ISSN: 0973-7510
E-ISSN: 2581-690X
Citrus canker caused by Xanthomonas citri subsp. citri is one of the important disease in kagzi lime affecting the quality and market value of the fruits. The inhibitory activity of chemicals, bioagents and botanicals were evaluated against Xanthomonas citri subsp. citri under in-vitro condition. Among the bactericides and fungicides tested 2-bromo- 2-nitropropane-1, 3-diol and copper hydroxide showed maximum inhibition of 16.39mm and 15.77mm respectively. However, the bioagents VK-6B and KK-3A recorded >90% inhibition among the thirteen bioagents evaluated. Similarly 21 different botanical were evaluated for their inhibition efficacy which revealed that Prosopis juliflora extract showed highest average inhibition of 10.83 mm and 15.21 mm in aqueous and alcoholic extracts respectively.
Chemicals, Bioagents, Citrus canker, Botanical, Xantomonas citri.
Citrus canker caused by Xanthomonas citri subsp. citri is a serious disease reducing the external quality of citrus fruits. It affects all types of citrus and severely infects on Citrus aurantifolia (lime). Canker occurs in all areas where lime grows in Karnataka state. Control of the disease requires integrated cultural practices and chemical sprays. Copper compound products are recommended for canker control. One major limitation of using chemical control agents is that phytopathogenic bacteria frequently develop a resistance to these compounds (Sigee,1993). In recent year much interest has been developed in the antimicrobial effects of medicinal plants and bacterial bioagents for plant disease control. Some plant extracts and bioagents were reported as effective inhibitors of phytopathogenic bacterial growth and was also suppressed by plant extracts and bioagents (Leksomboon et al,1998; Leksomboon et al,2000; Khodakaramian 2008; Garden et al,1978 and Grainge 1987). Plant extracts and bioagents are of interest as an alternative source of natural pesticide for controlling of plant pests.

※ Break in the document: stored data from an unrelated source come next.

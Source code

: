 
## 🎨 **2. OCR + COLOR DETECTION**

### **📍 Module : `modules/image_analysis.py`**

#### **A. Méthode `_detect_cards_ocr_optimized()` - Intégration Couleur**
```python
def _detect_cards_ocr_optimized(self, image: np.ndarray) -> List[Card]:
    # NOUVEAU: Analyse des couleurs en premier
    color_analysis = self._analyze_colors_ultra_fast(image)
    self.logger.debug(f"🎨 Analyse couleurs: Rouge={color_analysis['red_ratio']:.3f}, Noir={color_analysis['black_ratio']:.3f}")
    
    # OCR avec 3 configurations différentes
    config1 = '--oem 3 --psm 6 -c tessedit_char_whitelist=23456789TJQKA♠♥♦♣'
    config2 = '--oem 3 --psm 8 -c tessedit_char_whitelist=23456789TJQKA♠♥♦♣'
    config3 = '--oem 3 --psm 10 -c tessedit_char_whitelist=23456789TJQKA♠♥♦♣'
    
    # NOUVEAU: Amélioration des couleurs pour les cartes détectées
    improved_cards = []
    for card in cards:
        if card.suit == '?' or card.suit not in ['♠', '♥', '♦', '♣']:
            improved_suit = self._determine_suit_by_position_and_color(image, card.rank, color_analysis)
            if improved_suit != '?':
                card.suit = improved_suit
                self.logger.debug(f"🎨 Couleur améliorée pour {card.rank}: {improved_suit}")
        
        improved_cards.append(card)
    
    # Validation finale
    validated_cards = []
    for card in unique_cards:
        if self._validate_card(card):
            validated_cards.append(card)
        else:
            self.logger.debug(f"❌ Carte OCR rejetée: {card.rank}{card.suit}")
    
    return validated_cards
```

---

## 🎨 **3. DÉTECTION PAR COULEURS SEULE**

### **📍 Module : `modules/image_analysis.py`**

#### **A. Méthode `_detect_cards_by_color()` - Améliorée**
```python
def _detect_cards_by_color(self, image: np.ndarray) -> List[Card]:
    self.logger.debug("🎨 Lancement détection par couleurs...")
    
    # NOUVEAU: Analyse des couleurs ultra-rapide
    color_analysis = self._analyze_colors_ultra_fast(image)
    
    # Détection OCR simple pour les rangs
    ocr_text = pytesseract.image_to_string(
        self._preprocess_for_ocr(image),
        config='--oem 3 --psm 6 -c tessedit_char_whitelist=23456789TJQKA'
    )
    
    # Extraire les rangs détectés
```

The antibiotic compounds (2-Bromo – 2 nitropropane-1,3-diol, 2-Bromo – 2 nitropropane-1,3-diol (Immuno modulator), Kasugamycin, Plantamycin, Streptocycline and Validamycin) and fungicides (Carbendazim, Copper hydroxide, Copper oxychloride, Copper sulphate and Mancozeb) were evaluated in three different concentrations for their efficacy against Xanthomonas citri subsp. citri by inhibition zone assay method.
The bacterium was multiplied by inoculating the culture into 250 ml of nutrient broth taken in ‘Erleyenmayers’ flask. The inoculated flasks were incubated at 28±1oC for 48hr. The bacterial suspension was then seeded to the lukewarm nutrient agar medium. The seeded medium was poured into the sterilized petri plates and plates were allowed to solidify.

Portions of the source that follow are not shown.